Ordinarily, with a hand like 2c 8h 9s Td Ts, you would never consider dropping T8. You'd draw one. In some cases you might decide that a T wouldn't win and you'd draw to 289 or 28. But 29T--- never?

Yet there are circumstances where, with perfect knowledge of your opponents' hands, discarding the 8 is the correct answer.

Suppose you're playing face-up TD so you never make a mistake in the Sklansky sense. You don't know what order cards will come off the deck, but you can deduce what's left in the stub.

It's down to the last draw. Your opponent has a pat J. You have the 289TT hand. But, you know the deck (which has just six cards left--- it's been a wild hand) has 3 6's and 3 8's in it.

If you draw to 289T you will lose 50% of the time with a pair of 8s, and win the other 50% of the time.

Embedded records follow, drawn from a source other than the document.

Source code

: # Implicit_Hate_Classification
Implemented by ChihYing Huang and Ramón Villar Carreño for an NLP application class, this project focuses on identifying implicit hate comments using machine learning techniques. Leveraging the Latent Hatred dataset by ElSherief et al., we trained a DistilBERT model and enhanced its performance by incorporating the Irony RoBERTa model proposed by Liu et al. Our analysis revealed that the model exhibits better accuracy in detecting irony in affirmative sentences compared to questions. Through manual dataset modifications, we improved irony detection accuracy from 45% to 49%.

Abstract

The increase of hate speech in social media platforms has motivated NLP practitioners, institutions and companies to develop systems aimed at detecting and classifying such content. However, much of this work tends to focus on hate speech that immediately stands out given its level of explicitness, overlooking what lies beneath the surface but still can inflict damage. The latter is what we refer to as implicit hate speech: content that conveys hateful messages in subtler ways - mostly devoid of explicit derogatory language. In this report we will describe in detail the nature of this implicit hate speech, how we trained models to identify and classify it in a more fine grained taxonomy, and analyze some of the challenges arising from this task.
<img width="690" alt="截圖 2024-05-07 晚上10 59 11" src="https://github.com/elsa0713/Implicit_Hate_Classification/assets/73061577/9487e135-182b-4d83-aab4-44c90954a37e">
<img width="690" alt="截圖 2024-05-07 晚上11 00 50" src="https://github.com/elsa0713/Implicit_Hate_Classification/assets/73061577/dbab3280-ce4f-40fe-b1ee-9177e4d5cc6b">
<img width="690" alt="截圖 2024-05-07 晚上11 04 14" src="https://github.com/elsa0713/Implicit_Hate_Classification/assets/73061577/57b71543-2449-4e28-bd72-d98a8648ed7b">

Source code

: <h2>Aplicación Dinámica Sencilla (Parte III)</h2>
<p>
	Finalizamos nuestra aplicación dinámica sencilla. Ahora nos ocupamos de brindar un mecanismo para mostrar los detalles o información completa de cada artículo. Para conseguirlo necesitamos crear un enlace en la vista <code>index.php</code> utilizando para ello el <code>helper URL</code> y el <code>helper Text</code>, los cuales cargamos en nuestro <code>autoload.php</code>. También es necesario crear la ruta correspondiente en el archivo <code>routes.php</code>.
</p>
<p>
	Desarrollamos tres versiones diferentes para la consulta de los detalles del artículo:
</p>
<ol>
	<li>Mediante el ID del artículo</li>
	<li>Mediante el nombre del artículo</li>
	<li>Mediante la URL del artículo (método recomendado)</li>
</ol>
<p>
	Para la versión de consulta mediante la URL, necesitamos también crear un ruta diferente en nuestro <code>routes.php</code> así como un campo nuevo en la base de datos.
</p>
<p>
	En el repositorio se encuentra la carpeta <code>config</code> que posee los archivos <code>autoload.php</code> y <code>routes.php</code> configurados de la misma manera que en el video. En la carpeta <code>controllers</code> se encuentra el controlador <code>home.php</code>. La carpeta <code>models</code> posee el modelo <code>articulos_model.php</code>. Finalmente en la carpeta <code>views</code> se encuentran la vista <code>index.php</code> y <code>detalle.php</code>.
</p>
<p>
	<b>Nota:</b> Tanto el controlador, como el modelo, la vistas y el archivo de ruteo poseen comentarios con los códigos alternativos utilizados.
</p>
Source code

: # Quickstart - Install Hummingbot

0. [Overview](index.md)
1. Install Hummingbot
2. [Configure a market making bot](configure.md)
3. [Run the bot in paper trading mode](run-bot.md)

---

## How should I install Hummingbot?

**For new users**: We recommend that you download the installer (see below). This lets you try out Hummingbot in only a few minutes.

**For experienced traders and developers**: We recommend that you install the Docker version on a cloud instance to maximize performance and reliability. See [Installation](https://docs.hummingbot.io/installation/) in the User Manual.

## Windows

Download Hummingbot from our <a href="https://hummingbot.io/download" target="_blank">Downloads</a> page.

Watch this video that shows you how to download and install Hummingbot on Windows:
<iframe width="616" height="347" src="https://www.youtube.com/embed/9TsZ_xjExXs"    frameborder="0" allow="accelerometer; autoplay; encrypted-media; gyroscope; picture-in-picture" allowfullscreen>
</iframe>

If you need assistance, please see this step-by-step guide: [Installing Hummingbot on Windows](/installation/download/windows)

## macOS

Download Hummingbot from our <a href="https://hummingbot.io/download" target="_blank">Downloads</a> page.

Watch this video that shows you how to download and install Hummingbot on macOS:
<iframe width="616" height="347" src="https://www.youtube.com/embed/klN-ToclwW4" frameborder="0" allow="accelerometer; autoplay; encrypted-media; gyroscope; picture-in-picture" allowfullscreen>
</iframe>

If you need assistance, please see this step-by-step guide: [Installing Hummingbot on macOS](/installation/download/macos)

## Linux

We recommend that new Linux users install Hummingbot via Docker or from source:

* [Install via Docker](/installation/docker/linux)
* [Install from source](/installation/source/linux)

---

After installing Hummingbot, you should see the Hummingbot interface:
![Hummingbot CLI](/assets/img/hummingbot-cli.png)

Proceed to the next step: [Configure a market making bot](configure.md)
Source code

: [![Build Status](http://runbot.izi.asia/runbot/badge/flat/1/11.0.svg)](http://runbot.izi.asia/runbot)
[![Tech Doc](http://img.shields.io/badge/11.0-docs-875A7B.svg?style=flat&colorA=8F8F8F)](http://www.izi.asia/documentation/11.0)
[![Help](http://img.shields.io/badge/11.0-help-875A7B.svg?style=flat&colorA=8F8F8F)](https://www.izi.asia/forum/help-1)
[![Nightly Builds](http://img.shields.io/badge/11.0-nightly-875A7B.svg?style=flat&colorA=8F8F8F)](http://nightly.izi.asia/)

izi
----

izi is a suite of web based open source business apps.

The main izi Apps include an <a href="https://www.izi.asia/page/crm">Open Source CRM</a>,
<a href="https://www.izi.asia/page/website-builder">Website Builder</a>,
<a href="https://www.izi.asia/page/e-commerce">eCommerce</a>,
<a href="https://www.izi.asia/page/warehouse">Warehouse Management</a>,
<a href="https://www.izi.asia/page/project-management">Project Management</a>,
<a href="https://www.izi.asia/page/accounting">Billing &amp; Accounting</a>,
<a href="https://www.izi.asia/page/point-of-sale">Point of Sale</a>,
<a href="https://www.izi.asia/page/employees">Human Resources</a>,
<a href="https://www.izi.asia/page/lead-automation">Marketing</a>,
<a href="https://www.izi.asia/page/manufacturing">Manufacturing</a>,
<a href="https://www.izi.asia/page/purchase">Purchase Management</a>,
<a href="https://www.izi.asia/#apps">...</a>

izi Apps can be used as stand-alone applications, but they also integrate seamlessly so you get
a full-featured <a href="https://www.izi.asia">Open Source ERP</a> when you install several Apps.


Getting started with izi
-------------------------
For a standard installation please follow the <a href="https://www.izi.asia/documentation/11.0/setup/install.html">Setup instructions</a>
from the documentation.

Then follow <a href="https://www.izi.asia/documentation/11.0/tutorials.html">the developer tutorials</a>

But, if you draw to 29T, you will win 60% of the time. The two cards you draw are one of 15 combinations.

66: 3 combinations
88: 3 combinations
68: 9 combinations.

So you lose just 6 out of 15 times, or 40%.

Unfortunately putting more cards in the stub doesn't necessarily improve matters. Let's add 4 3's and 4 7's to the remaining deck (14 total cards.)

Drawing to 289T: you lose 3/14 of the time by pairing the 8 = 21.4%.

Drawing to 29T: out of 14C2 = 91 possible draws, you lose with

33: 6 combinations
66: 3 combinations
77: 6 combinations
88: 3 combinations
total of 18 out of 91 = 19.8%

(Before you get too smug about rough draws, consider 23588, or 23577, with a deck containing just three fives and three sixes.)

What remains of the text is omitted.